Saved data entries
------------------------------------------------------------------------
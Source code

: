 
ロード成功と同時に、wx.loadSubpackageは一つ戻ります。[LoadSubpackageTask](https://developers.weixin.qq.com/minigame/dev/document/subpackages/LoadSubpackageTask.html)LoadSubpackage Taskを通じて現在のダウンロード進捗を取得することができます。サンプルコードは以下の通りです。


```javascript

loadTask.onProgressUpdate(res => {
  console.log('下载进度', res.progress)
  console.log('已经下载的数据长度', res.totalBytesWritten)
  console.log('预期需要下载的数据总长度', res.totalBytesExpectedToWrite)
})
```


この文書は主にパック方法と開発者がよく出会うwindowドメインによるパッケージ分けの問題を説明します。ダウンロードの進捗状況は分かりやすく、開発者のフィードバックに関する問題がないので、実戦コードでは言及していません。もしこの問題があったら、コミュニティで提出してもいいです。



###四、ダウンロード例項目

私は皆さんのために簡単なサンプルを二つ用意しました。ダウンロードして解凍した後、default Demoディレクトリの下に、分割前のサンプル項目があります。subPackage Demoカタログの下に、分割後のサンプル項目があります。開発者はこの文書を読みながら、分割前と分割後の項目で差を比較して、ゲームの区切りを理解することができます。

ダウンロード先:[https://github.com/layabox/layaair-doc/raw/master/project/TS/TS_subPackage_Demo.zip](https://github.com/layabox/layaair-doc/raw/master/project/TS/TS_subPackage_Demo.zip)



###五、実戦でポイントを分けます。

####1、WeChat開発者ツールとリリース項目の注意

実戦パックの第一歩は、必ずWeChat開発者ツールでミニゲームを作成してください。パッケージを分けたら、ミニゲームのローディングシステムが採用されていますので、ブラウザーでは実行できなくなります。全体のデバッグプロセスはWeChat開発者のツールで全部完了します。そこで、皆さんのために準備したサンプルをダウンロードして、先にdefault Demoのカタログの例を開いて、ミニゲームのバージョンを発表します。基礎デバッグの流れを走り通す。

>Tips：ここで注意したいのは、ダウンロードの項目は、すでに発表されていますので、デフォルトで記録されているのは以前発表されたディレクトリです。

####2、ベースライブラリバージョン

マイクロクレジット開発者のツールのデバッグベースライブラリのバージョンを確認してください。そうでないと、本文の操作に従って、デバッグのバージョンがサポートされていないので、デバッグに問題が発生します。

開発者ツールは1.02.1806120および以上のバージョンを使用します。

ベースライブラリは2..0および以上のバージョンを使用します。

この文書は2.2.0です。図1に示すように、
------------------------------------------------------------------------
What the task requires: Output nothing but the line containing "###四、ダウンロード例項目" and each line after it in the entries above, exactly as written.

Response to this exercise:
###四、ダウンロード例項目

私は皆さんのために簡単なサンプルを二つ用意しました。ダウンロードして解凍した後、default Demoディレクトリの下に、分割前のサンプル項目があります。subPackage Demoカタログの下に、分割後のサンプル項目があります。開発者はこの文書を読みながら、分割前と分割後の項目で差を比較して、ゲームの区切りを理解することができます。

ダウンロード先:[https://github.com/layabox/layaair-doc/raw/master/project/TS/TS_subPackage_Demo.zip](https://github.com/layabox/layaair-doc/raw/master/project/TS/TS_subPackage_Demo.zip)



###五、実戦でポイントを分けます。

####1、WeChat開発者ツールとリリース項目の注意

実戦パックの第一歩は、必ずWeChat開発者ツールでミニゲームを作成してください。パッケージを分けたら、ミニゲームのローディングシステムが採用されていますので、ブラウザーでは実行できなくなります。全体のデバッグプロセスはWeChat開発者のツールで全部完了します。そこで、皆さんのために準備したサンプルをダウンロードして、先にdefault Demoのカタログの例を開いて、ミニゲームのバージョンを発表します。基礎デバッグの流れを走り通す。

>Tips：ここで注意したいのは、ダウンロードの項目は、すでに発表されていますので、デフォルトで記録されているのは以前発表されたディレクトリです。

####2、ベースライブラリバージョン

マイクロクレジット開発者のツールのデバッグベースライブラリのバージョンを確認してください。そうでないと、本文の操作に従って、デバッグのバージョンがサポートされていないので、デバッグに問題が発生します。

開発者ツールは1.02.1806120および以上のバージョンを使用します。

ベースライブラリは2..0および以上のバージョンを使用します。

この文書は2.2.0です。図1に示すように、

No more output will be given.